Nasza Loteria SR - pasek na kartach artykułów

Po policyjnej akcji z laurką dla dziadków spadła liczba oszustw na wnuczka

(mak)
Bywa, że starszą osobę odwiedzają rzekomi pracownicy np. pomocy społecznej albo gazowni. Jedna osoba odwraca uwagę właściciela, druga przeszukuje mieszkanie i kradnie pieniądze.
Bywa, że starszą osobę odwiedzają rzekomi pracownicy np. pomocy społecznej albo gazowni. Jedna osoba odwraca uwagę właściciela, druga przeszukuje mieszkanie i kradnie pieniądze. Fot. sxc.hu
Skuteczną przestrogą dla starszych okazała się kartka na Dzień Babci i Dziadka. Obrazki do kolorowania mundurowi rozdali dzieciom w przedszkolach. Na odwrocie takiej laurki znalazło się ostrzeżenie przed oszustami.

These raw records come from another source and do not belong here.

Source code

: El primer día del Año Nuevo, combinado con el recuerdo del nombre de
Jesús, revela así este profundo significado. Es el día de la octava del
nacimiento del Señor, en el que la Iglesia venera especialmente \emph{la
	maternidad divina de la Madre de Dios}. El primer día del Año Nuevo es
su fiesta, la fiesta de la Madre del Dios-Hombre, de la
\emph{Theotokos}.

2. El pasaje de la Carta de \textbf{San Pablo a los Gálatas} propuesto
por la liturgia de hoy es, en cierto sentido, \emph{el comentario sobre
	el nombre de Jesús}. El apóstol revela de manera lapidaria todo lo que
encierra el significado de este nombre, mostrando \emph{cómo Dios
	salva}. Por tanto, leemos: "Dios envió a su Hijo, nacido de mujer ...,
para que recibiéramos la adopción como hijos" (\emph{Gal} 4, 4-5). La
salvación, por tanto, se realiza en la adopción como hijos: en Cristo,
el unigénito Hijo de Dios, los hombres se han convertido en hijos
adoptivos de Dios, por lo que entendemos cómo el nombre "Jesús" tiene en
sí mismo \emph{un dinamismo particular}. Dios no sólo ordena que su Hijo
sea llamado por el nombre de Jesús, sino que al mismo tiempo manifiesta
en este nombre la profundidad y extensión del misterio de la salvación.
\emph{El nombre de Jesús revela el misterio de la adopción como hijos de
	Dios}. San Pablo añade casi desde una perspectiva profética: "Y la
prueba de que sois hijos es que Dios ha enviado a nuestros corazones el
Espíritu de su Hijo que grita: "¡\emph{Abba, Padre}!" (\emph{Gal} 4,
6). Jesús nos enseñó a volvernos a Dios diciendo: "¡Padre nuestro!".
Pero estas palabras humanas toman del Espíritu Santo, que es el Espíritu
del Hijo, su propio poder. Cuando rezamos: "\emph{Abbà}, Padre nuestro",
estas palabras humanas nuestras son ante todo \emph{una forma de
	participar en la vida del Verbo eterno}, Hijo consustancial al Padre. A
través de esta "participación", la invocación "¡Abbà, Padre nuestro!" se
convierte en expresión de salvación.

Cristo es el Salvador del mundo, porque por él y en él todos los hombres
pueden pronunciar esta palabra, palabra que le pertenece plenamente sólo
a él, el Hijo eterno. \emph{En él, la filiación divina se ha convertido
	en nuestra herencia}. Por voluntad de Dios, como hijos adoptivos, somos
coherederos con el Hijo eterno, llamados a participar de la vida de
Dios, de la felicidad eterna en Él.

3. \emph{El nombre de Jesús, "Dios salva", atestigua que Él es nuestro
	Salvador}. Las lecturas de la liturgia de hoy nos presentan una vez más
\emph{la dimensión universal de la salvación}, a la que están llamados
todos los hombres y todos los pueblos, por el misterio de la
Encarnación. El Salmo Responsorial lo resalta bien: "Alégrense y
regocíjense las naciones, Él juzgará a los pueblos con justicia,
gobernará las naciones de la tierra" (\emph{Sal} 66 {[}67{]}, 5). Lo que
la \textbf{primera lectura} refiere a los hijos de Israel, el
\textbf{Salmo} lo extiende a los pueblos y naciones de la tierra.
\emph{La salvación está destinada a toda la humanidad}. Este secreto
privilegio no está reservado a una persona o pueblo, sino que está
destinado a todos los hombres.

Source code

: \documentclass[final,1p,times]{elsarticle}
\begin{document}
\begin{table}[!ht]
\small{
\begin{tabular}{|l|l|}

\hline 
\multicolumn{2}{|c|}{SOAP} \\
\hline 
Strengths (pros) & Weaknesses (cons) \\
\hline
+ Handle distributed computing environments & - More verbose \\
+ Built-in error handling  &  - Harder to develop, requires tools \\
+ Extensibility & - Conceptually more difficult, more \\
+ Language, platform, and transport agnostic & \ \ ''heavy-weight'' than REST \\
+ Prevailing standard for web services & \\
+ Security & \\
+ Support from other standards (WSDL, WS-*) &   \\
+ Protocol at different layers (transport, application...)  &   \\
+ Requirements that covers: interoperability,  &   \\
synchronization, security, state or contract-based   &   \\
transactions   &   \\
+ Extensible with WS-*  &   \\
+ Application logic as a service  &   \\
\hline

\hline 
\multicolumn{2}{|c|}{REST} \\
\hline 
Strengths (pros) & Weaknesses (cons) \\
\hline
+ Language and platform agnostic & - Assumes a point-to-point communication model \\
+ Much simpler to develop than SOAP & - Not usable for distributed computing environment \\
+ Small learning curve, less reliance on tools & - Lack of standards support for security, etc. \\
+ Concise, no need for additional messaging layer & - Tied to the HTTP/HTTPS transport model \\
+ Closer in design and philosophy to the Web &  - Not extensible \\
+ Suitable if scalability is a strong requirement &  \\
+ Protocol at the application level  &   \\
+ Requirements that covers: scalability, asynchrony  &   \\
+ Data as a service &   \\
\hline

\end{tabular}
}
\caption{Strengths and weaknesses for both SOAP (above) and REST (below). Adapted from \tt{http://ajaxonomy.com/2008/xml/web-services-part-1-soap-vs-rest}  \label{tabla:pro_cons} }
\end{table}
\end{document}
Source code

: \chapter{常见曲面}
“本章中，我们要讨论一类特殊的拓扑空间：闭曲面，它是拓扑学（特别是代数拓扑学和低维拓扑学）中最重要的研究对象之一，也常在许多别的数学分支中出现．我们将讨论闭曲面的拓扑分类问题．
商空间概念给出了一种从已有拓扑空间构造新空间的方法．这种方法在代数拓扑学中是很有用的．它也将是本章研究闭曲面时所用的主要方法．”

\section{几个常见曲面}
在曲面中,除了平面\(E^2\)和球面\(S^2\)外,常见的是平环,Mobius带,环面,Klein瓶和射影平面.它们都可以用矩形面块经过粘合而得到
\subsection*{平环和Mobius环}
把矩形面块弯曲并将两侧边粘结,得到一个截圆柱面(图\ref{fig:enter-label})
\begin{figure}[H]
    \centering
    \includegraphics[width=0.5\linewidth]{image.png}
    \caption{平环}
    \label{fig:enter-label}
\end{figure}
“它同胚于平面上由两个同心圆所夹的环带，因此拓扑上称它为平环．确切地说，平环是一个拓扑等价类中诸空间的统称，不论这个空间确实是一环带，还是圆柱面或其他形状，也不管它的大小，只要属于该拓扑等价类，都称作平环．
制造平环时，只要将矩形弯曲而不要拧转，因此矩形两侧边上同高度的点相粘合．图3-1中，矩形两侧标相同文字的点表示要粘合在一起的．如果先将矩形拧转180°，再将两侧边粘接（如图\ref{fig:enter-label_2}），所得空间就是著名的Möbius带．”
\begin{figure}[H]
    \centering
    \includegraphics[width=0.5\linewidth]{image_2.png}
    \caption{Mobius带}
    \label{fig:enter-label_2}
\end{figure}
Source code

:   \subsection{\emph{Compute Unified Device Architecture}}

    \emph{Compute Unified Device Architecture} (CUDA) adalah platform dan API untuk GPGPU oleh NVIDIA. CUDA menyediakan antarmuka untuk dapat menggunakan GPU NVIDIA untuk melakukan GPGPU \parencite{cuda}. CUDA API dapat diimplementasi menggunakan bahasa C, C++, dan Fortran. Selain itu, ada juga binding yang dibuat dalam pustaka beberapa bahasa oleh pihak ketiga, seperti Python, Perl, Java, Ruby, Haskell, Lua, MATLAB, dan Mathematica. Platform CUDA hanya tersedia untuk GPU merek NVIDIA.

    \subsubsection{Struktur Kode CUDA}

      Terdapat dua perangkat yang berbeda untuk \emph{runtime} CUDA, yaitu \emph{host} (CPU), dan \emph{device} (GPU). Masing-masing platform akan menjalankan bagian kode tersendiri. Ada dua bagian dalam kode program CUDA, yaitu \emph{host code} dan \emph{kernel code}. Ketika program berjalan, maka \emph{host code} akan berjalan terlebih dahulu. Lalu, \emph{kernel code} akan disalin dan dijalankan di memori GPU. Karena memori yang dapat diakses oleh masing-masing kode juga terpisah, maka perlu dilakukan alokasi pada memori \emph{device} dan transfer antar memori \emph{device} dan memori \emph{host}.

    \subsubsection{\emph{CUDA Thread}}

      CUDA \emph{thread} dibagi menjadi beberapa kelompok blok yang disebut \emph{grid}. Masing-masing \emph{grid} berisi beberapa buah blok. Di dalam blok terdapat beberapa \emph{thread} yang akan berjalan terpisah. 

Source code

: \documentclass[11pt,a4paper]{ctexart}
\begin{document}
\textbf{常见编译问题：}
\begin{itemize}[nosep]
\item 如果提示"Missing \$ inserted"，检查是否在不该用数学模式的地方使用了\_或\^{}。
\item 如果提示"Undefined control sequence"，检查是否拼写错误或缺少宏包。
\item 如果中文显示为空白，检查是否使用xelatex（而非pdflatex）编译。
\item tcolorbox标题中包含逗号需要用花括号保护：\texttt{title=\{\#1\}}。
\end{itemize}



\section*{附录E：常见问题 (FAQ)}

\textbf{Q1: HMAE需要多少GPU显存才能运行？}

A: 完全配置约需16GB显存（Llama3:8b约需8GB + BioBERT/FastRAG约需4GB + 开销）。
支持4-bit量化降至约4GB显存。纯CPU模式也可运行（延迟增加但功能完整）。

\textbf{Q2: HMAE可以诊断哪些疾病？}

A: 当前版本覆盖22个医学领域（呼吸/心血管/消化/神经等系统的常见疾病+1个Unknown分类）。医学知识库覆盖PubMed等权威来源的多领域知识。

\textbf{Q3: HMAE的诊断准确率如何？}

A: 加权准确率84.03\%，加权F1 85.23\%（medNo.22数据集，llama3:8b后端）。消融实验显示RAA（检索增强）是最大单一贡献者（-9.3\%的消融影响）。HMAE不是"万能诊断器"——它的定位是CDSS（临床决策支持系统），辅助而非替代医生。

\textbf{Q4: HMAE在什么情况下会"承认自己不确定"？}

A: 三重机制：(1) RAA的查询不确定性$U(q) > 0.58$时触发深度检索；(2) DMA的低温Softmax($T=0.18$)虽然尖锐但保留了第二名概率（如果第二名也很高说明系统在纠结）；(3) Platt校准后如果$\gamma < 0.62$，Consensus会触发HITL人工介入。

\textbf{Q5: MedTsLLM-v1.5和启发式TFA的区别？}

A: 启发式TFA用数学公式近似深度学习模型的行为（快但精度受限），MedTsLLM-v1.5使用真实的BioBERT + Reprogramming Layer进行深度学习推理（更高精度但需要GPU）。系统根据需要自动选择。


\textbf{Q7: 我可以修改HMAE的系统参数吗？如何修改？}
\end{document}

W kwietniu tego roku na policję zgłosiło się 20 starszych osób, od których ktoś wyłudził lub próbował wyłudzić pieniądze. To bardzo dużo. W marcu było tylko dziewięć takich przypadków. Ze statystyk policyjnych wynika, że jeszcze dwa miesiące temu nie było ani jednego takiego oszustwa, a styczniu tylko dwa.

Okazuje się, że skuteczną przestrogą dla starszych okazała się kartka na Dzień Babci i Dziadka. Specjalne obrazki do kolorowania mundurowi rozdali dzieciom w przedszkolach. Miały je podarować dziadkom przy okazji ich święta. Na odwrocie takiej laurki znalazło się ostrzeżenie przed oszustami.

W poprzednich latach wyłudzenia "na wnuczka" to była plaga. Nie pomagały ostrzeżenia. Starsi ludzie tracili pieniądze i kosztowności. Scenariusz działania oszustów zwykle jest podobny. Do starszej osoby dzwoni ktoś, kto przedstawia się jako wnuczek albo siostrzeniec. Zwykle oszust tłumaczy, że jest przeziębiony, dlatego trudno rozpoznać głos. Prosi babcię albo wujka o pożyczkę. Potem zwykle mówi, że po pieniądze przyjedzie kolega, albo chce, żeby wpłacić je na podane konto.

- Ostatnio oszustka dzwoniła do starszych kobiet podając się za ich córkę - mówi podkom. Kamil Tomaszczuk z biura prasowego podlaskiej policji. - Jedna z nich, żeby pomóc dziecku, zgodziła się na zaciągnięcie pożyczki w banku. Przekazała podstawionej "koleżance" ponad 9 tysięcy złotych i blisko 700 euro.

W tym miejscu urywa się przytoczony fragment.